--- Data listing ---
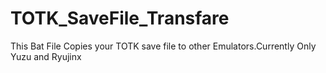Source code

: # TOTK_SaveFile_Transfare
This Bat File Copies your TOTK save file to other Emulators.Currently Only Yuzu and Ryujinx
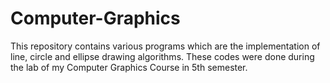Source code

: # Computer-Graphics
This repository contains various programs which are the implementation of line, circle and ellipse drawing algorithms. These codes were done during the lab of my Computer Graphics Course in 5th semester. 
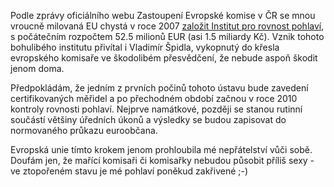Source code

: <!-- dcterms:identifier = riderweblog#200 -->
<!-- dcterms:title = Rovné pohlaví za jeden a půl miliardy -->
<!-- dcterms:abstract = Evropská unie ve své neskutečné moudrosti rozhodla, že budeme mít všichni rovná pohlaví. -->
<!-- np9:categoryId = 2 -->
<!-- x4w:category = Lidé a jiná zvěř -->
<!-- np9:authorId = 1 -->
<!-- np9:authorEmail = michal.valasek@altairis.cz -->
<!-- dcterms:creator = Michal Altair Valášek -->
<!-- dcterms:created = 2005-03-29T03:00:15.223+02:00 -->
<!-- dcterms:dateAccepted = 2005-03-29T03:00:15.223+02:00 -->

Podle zprávy oficiálního webu Zastoupení Evropské komise v ČR se mnou vroucně milovaná EU chystá v roce 2007 [založit Institut pro rovnost pohlaví](http://evropska-unie.cz/cz/article.asp?id=3295), s počátečním rozpočtem 52.5 milionů EUR (asi 1.5 miliardy Kč). Vznik tohoto bohulibého institutu přivítal i Vladimír Špidla, vykopnutý do křesla evropského komisaře ve škodolibém přesvědčení, že nebude aspoň škodit jenom doma.

Předpokládám, že jedním z prvních počinů tohoto ústavu bude zavedení certifikovaných měřidel a po přechodném období začnou v roce 2010 kontroly rovnosti pohlaví. Nejprve namátkové, později se stanou rutinní součástí většiny úředních úkonů a výsledky se budou zapisovat do normovaného průkazu euroobčana.

Evropská unie tímto krokem jenom prohloubila mé nepřátelství vůči sobě. Doufám jen, že mařící komisaři či komisařky nebudou působit příliš sexy - ve ztopořeném stavu je mé pohlaví poněkud zakřivené ;-)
---
= The problem =
Reproduce the lines from the one containing "<!-- dcterms:title = Rovné" to the end of the entries, keeping both ends and adding nothing.

= Response for this exercise =
<!-- dcterms:title = Rovné pohlaví za jeden a půl miliardy -->
<!-- dcterms:abstract = Evropská unie ve své neskutečné moudrosti rozhodla, že budeme mít všichni rovná pohlaví. -->
<!-- np9:categoryId = 2 -->
<!-- x4w:category = Lidé a jiná zvěř -->
<!-- np9:authorId = 1 -->
<!-- np9:authorEmail = michal.valasek@altairis.cz -->
<!-- dcterms:creator = Michal Altair Valášek -->
<!-- dcterms:created = 2005-03-29T03:00:15.223+02:00 -->
<!-- dcterms:dateAccepted = 2005-03-29T03:00:15.223+02:00 -->

Podle zprávy oficiálního webu Zastoupení Evropské komise v ČR se mnou vroucně milovaná EU chystá v roce 2007 [založit Institut pro rovnost pohlaví](http://evropska-unie.cz/cz/article.asp?id=3295), s počátečním rozpočtem 52.5 milionů EUR (asi 1.5 miliardy Kč). Vznik tohoto bohulibého institutu přivítal i Vladimír Špidla, vykopnutý do křesla evropského komisaře ve škodolibém přesvědčení, že nebude aspoň škodit jenom doma.

Předpokládám, že jedním z prvních počinů tohoto ústavu bude zavedení certifikovaných měřidel a po přechodném období začnou v roce 2010 kontroly rovnosti pohlaví. Nejprve namátkové, později se stanou rutinní součástí většiny úředních úkonů a výsledky se budou zapisovat do normovaného průkazu euroobčana.

Evropská unie tímto krokem jenom prohloubila mé nepřátelství vůči sobě. Doufám jen, že mařící komisaři či komisařky nebudou působit příliš sexy - ve ztopořeném stavu je mé pohlaví poněkud zakřivené ;-)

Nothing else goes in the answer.